## YOUR INSTRUCTIONS
Once the line with "- [ ] Testing: Thoroughly" is found in the entries below, repeat it and each following line exactly, up to and including the line with "# Roles específicos para Psicología". Add no other lines.

## Collection entries
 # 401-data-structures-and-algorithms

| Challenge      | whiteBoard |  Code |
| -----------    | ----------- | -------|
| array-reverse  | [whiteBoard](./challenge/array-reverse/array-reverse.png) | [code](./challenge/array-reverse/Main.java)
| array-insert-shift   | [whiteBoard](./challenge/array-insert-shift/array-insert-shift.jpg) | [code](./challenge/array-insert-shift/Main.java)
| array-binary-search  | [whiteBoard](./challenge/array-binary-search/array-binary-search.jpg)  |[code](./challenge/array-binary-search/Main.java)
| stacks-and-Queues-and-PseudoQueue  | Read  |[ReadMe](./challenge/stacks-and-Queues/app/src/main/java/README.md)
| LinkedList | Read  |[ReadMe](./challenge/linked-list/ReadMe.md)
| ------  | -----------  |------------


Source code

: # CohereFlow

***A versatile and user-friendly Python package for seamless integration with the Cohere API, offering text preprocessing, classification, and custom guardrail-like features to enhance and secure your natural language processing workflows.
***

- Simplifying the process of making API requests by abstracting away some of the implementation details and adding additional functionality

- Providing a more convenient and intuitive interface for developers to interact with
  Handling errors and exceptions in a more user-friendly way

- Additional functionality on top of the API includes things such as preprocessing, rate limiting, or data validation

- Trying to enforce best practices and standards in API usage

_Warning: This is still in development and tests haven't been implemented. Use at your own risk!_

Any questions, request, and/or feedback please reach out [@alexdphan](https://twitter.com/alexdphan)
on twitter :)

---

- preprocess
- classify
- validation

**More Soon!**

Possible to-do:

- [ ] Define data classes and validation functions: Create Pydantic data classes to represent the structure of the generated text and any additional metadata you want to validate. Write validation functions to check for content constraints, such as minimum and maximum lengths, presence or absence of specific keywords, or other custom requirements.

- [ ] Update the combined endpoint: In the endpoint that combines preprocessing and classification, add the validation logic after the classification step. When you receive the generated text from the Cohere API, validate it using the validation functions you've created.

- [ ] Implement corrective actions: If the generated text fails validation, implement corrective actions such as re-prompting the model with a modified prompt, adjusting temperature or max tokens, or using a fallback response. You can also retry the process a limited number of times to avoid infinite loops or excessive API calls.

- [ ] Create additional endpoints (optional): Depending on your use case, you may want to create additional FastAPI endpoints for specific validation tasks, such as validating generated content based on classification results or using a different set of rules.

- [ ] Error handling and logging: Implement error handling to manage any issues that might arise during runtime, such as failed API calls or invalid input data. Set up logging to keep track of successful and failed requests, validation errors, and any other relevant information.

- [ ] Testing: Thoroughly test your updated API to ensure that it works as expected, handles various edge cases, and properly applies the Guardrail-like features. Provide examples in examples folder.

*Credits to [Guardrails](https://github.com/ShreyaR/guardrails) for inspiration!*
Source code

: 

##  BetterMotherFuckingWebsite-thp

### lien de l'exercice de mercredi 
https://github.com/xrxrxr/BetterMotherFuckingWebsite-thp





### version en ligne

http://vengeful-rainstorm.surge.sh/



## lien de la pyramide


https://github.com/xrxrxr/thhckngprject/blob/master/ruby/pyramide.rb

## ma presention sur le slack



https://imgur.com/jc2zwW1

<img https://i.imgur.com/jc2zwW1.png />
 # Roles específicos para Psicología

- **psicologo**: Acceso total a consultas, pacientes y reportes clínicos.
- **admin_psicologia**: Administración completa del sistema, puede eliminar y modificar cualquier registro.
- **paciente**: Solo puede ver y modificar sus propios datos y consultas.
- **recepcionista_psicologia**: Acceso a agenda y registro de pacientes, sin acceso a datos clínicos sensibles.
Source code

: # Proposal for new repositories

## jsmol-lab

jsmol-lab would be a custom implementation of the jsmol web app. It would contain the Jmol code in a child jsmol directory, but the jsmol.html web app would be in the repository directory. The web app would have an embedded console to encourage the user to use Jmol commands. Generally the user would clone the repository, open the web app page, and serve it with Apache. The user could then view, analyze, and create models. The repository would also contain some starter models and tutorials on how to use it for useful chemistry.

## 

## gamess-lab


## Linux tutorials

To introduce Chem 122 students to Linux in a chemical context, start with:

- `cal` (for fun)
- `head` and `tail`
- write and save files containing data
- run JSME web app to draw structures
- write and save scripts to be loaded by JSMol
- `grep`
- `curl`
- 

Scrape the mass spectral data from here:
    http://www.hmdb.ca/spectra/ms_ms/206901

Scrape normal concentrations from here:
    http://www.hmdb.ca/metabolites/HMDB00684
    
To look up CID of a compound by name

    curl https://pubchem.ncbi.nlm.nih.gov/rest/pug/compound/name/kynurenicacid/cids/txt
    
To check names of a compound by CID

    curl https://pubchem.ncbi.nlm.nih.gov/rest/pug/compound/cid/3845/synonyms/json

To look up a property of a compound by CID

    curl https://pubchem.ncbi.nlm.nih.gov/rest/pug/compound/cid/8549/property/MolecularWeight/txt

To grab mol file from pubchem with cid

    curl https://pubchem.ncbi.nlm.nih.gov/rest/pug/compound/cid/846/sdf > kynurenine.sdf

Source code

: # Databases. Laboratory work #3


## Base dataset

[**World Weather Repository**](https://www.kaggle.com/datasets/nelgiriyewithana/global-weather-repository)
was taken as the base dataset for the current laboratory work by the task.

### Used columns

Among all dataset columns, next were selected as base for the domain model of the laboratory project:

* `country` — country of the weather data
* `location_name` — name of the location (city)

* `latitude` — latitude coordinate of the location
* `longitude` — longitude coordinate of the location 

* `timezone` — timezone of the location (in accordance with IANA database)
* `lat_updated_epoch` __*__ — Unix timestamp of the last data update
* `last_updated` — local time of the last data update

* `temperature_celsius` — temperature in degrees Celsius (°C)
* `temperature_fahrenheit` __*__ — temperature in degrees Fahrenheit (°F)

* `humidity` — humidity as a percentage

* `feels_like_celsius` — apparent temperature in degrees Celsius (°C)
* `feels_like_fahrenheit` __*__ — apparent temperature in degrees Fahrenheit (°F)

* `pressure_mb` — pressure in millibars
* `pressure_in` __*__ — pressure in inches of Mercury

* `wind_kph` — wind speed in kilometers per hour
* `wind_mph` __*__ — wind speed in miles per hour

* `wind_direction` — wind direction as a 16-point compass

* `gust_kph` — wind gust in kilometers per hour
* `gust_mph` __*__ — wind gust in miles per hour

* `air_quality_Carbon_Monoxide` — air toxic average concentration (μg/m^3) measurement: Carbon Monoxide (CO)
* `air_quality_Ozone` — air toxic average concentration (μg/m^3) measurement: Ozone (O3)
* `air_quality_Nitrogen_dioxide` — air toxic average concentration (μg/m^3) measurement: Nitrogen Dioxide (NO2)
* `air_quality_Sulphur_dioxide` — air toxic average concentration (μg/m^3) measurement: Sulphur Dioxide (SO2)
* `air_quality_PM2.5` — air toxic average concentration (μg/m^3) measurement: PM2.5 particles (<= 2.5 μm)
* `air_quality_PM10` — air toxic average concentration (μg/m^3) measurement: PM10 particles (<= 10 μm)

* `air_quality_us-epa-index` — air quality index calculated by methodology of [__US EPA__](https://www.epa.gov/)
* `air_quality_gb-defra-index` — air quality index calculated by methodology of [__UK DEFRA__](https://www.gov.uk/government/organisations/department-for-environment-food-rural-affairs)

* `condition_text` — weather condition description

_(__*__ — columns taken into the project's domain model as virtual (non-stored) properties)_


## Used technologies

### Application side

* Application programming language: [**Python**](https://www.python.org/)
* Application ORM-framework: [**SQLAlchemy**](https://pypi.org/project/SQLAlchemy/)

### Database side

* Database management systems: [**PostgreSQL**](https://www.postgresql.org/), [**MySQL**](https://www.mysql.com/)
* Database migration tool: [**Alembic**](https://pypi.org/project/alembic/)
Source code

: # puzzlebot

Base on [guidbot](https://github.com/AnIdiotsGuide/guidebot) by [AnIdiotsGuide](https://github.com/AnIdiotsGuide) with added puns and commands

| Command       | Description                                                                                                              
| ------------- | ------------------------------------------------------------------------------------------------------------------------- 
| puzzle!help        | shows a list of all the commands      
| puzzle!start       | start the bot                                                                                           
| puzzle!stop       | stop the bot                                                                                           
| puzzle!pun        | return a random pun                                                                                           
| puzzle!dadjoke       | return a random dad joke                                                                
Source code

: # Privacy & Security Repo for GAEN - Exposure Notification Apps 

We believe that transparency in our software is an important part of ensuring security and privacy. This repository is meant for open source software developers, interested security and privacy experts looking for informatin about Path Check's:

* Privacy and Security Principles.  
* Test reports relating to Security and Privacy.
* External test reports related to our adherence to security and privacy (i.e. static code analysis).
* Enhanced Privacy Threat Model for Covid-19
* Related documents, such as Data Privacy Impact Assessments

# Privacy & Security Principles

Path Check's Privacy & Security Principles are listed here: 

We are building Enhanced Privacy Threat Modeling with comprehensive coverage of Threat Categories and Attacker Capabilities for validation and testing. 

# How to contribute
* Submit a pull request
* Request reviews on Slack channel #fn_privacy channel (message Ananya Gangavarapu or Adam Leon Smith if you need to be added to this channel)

## FINISHED EXERCISE
- [ ] Testing: Thoroughly test your updated API to ensure that it works as expected, handles various edge cases, and properly applies the Guardrail-like features. Provide examples in examples folder.

*Credits to [Guardrails](https://github.com/ShreyaR/guardrails) for inspiration!*
Source code

: 

##  BetterMotherFuckingWebsite-thp

### lien de l'exercice de mercredi 
https://github.com/xrxrxr/BetterMotherFuckingWebsite-thp





### version en ligne

http://vengeful-rainstorm.surge.sh/



## lien de la pyramide


https://github.com/xrxrxr/thhckngprject/blob/master/ruby/pyramide.rb

## ma presention sur le slack



https://imgur.com/jc2zwW1

<img https://i.imgur.com/jc2zwW1.png />
 # Roles específicos para Psicología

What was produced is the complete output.